Of the 58 patients with sepsis, 42 (72%) developed acute encephalopathy and 11 (19%) had some form of structural brain injury. Brain autoregulation was impaired in 23 (40%) of the patients with sepsis. Brain microcirculation alterations were observed in the left lentiform nucleus and left white matter of the temporoparietal region of the middle cerebral artery in the sepsis nonsurvivors but not in the survivors or postoperative patients. The alterations were characterized by prolonged time-to-peak (p < 0.01) and decreased peak intensity (p < 0.01) on the time-intensity perfusion curve. Prolonged time-to-peak but not decreased peak intensity was independently associated with worse outcome (p = 0.03) but not with the development of encephalopathy (p = 0.77).
Alterations in regional brain microcirculation are present in critically ill patients with sepsis and are associated with poor outcome. Trial registration Registered retrospectively on December 19, 2019.
脓毒症患者脑局部微循环改变尚未得到充分研究。可通过注射微泡的对比增强脑超声(CEUS)来研究脑局部微循环。
对58例脓毒症患者连续3天使用CEUS评估脑局部微循环改变,并对10例年龄匹配的非脓毒症术后患者在重症监护病房入院后24小时内进行评估。在脑实质不同感兴趣区域测量时间-强度灌注曲线变量(达峰时间和峰值强度)。同时测量平均动脉压、心脏指数(使用经胸超声心动图)、全脑血流量(使用颈动脉和椎动脉的彩色多普勒超声)、大脑中动脉平均血流速度以及脑自动调节功能(使用经颅彩色多普勒超声)。通过计算机断层扫描成像确认脓毒症患者是否存在脑结构损伤,并使用格拉斯哥昏迷量表和重症监护病房的意识模糊评估方法评估包括昏迷和谵妄在内的脑病。

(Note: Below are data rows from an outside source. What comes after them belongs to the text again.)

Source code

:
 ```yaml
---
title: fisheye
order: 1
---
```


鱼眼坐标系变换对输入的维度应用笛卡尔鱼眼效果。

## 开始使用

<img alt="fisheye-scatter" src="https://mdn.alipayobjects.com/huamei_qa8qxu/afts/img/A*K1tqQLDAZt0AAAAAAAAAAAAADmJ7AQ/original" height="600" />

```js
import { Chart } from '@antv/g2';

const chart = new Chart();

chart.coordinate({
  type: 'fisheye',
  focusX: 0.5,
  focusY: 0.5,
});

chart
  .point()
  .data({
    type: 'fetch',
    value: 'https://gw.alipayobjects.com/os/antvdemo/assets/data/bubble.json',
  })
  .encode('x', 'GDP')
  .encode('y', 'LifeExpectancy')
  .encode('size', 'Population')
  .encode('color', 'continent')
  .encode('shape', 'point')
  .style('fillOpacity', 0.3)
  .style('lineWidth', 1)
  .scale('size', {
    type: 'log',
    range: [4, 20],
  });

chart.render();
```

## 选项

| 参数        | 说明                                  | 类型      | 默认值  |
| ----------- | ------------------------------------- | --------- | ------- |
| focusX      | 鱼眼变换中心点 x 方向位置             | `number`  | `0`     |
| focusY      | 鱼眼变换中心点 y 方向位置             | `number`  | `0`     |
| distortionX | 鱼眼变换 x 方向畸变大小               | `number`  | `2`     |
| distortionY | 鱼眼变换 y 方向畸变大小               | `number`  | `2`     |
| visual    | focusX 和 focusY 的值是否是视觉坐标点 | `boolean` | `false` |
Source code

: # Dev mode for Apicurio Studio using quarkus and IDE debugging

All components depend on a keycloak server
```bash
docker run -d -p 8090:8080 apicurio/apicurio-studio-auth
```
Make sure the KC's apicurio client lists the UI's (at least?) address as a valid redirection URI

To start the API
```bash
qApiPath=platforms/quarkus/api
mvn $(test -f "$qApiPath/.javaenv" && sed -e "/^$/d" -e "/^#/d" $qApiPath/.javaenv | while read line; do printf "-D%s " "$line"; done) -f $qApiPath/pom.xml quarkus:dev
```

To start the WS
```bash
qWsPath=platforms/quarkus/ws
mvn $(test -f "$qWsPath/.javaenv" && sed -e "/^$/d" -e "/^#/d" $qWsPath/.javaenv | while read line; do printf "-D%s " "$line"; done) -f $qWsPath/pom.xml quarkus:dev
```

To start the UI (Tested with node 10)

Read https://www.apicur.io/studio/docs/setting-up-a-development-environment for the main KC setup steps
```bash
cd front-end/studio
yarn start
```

58例脓毒症患者中,42例(72%)发生急性脑病,11例(19%)有某种形式的脑结构损伤。23例(40%)脓毒症患者的脑自动调节功能受损。在脓毒症非存活者的大脑中动脉颞顶叶区域的左侧豆状核和左侧白质中观察到脑微循环改变,而存活者和术后患者未观察到。这些改变的特征是时间-强度灌注曲线上达峰时间延长(p<0.01)和峰值强度降低(p<0.01)。达峰时间延长而非峰值强度降低与较差的预后独立相关(p=0.03),但与脑病的发生无关(p=0.77)。
重症脓毒症患者存在脑局部微循环改变,且与不良预后相关。试验注册于2019年12月19日进行回顾性注册。